Quatrième trimestre de la première année avec un PN : l’instauration de la tyrannie

Le piège a été bien élaboré, il est en place et prêt à se fermer pour de bon. La fin de la première année avec le PN révèle enfin sa nature ouvertement tyrannique, du moins dans l’intimité. En société, il donne toujours le change, bien entendu, conscient de l’importance de se mettre les amis communs dans la poche. En huis clos par contre, les abus émotionnels se multiplient. Parfois, l’emprise est déjà tellement forte à ce stade, que des accès de colère ont pu se produire, voire des violences physiques. Toutefois, c’est une période sous le signe de l’ambiguïté. Elle est si proche de l’idylle des débuts que la victime qui s’ignore encore en est imprégnée et croit fortement à un retour de ces temps bénis pas si lointains. Imaginant que son désarroi est temporaire et marque seulement une période de crise relativement normale, elle se tait et cache ses problèmes à ses proches, creusant d’autant plus l’isolement. Pourtant, elle amorce indubitablement la descente aux enfers qui se déroulera sur des années, voire des décennies, tant que la relation durera. Il n’est pas rare qu’en fin de première année avec un PN, surtout si c’est un homme toxique par exemple, la femme soit déjà en ménage ou mariée, parfois enceinte de son bourreau et subissant aussi des violences économiques.

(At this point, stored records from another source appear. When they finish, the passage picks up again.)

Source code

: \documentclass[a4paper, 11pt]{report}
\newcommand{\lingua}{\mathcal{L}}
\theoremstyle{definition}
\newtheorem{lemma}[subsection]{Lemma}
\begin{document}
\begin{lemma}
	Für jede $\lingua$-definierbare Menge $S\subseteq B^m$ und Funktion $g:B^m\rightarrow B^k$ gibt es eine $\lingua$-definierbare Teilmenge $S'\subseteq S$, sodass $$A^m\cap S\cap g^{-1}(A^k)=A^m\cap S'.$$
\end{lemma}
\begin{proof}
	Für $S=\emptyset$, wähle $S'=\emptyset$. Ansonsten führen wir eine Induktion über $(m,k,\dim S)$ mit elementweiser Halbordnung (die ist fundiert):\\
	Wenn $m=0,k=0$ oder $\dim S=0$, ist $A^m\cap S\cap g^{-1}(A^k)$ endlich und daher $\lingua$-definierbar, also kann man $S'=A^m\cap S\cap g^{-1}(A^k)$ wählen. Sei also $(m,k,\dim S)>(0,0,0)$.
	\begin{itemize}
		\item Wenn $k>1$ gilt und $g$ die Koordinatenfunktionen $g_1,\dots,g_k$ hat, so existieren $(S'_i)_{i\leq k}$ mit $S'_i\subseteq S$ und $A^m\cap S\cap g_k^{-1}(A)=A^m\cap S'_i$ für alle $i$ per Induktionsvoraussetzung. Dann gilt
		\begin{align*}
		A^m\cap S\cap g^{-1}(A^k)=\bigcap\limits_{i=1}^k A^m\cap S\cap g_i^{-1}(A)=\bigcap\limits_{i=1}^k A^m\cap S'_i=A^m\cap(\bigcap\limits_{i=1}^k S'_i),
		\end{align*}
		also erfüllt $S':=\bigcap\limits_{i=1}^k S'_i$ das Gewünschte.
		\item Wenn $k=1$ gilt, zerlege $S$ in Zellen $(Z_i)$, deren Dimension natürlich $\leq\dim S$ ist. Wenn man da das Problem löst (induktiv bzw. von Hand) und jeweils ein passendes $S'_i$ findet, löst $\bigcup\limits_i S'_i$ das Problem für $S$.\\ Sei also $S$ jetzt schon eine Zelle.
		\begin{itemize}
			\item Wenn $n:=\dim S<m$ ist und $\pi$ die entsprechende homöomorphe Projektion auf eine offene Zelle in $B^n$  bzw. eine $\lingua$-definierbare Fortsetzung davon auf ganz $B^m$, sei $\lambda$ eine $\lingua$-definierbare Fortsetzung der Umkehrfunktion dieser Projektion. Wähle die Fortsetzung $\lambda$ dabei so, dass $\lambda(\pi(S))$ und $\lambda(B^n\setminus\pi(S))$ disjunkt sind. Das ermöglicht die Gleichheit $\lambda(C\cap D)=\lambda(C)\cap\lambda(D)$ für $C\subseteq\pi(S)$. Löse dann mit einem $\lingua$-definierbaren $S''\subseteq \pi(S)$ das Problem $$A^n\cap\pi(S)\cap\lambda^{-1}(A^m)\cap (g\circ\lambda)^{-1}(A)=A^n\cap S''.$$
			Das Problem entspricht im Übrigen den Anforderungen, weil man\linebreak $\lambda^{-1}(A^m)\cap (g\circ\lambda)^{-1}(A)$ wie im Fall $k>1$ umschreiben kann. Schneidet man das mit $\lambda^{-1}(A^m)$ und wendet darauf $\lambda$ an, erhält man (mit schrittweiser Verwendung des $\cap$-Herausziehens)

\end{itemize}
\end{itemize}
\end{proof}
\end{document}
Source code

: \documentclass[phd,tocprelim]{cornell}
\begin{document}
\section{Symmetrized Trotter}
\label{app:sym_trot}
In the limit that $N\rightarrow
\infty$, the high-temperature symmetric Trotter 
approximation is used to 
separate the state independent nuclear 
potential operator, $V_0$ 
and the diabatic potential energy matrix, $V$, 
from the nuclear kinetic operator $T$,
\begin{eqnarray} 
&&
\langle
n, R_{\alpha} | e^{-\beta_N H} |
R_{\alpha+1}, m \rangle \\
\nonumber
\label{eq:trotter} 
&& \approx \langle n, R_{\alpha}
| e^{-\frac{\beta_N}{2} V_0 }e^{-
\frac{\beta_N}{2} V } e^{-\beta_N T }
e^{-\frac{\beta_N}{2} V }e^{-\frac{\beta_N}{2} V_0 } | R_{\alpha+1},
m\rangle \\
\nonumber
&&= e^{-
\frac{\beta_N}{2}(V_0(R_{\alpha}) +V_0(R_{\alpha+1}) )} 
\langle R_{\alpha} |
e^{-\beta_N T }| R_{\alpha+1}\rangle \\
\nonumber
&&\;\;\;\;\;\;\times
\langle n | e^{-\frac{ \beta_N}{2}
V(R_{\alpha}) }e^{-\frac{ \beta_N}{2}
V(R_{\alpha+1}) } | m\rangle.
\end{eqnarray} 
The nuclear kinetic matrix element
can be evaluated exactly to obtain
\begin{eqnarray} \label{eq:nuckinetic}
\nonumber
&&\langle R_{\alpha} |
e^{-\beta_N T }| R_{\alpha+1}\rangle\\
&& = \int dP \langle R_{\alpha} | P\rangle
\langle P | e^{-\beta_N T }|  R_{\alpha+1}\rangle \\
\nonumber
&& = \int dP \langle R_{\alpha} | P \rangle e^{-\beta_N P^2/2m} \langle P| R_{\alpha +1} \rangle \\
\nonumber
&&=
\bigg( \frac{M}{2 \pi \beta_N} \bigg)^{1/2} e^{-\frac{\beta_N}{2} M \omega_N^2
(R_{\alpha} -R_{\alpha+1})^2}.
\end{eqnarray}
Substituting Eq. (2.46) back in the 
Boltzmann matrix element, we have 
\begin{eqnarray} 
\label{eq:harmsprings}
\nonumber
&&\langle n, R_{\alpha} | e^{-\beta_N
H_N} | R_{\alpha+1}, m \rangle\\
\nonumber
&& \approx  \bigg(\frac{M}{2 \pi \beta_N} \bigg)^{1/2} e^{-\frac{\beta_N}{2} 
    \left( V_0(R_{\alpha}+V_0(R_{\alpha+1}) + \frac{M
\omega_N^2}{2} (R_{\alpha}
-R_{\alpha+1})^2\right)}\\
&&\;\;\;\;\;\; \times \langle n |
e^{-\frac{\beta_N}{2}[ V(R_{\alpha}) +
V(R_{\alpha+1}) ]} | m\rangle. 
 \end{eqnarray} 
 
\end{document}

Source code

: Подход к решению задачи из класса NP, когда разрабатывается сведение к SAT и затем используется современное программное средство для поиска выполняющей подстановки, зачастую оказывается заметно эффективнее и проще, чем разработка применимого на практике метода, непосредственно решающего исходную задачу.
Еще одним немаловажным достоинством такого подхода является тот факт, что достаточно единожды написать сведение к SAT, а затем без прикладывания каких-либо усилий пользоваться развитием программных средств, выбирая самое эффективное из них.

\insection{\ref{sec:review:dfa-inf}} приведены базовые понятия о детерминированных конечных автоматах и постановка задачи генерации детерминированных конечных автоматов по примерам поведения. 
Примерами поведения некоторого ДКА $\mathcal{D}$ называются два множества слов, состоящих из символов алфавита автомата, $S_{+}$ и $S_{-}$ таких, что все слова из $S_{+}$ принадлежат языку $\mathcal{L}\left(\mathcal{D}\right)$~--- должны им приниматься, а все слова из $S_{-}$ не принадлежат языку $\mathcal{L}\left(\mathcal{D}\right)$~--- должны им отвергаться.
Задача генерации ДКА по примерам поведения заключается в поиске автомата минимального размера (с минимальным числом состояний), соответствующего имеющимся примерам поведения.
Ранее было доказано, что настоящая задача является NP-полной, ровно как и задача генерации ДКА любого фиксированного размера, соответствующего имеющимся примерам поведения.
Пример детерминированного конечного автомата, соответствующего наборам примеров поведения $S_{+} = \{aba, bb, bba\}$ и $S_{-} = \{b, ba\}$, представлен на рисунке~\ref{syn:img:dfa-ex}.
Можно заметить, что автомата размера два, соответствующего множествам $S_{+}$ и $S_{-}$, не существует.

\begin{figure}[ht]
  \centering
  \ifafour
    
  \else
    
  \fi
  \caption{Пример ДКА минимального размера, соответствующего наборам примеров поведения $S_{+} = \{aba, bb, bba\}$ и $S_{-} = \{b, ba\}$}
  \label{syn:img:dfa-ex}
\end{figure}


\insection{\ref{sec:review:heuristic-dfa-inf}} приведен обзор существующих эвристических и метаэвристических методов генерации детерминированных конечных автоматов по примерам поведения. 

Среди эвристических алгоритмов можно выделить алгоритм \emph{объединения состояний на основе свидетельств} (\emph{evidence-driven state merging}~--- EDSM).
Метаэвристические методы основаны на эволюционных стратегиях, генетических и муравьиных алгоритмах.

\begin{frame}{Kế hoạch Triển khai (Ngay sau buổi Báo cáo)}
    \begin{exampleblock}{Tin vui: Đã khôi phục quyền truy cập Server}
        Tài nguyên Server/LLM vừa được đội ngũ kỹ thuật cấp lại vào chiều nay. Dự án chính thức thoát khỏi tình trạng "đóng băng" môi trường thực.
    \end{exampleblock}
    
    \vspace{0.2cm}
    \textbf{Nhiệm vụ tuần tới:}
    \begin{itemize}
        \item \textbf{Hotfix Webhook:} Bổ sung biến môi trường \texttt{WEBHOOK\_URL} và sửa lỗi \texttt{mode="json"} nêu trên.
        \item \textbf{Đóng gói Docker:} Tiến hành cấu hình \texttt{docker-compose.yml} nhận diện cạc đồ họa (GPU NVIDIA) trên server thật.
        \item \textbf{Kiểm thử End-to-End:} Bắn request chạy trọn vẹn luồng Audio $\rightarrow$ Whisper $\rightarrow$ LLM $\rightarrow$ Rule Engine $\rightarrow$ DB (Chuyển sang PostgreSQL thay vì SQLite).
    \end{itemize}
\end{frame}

La première année avec un PN est consacrée à la mise sous emprise. C’est une constante jamais démentie parmi tous les récits livrés par nos patients. C’est pourquoi il est totalement erroné de croire qu’une personne peut devenir perverse narcissique en adoptant soudain un comportement maltraitant survenant seulement après plusieurs années de relation. Le MPN agit très vite et les premiers mois sont forcément marqués par des situations de malaise profond de la victime. Elle sent que quelque chose est délétère, mais elle ignore son alarme interne. Pour donner un dénouement heureux au drame qui se joue, il faut faire en sorte que le nouvel équilibre imposé par le manipulateur ne soit pas pérenne. En quelque sorte, l’élément perturbateur de la narration doit être la relation toxique tout entière, pour faire du cheminement vers la reconstruction la véritable quête vers un ordre nouveau et bien plus sain. En d’autres termes, il ne faut pas laisser les pervers narcissiques écrire la fin du film.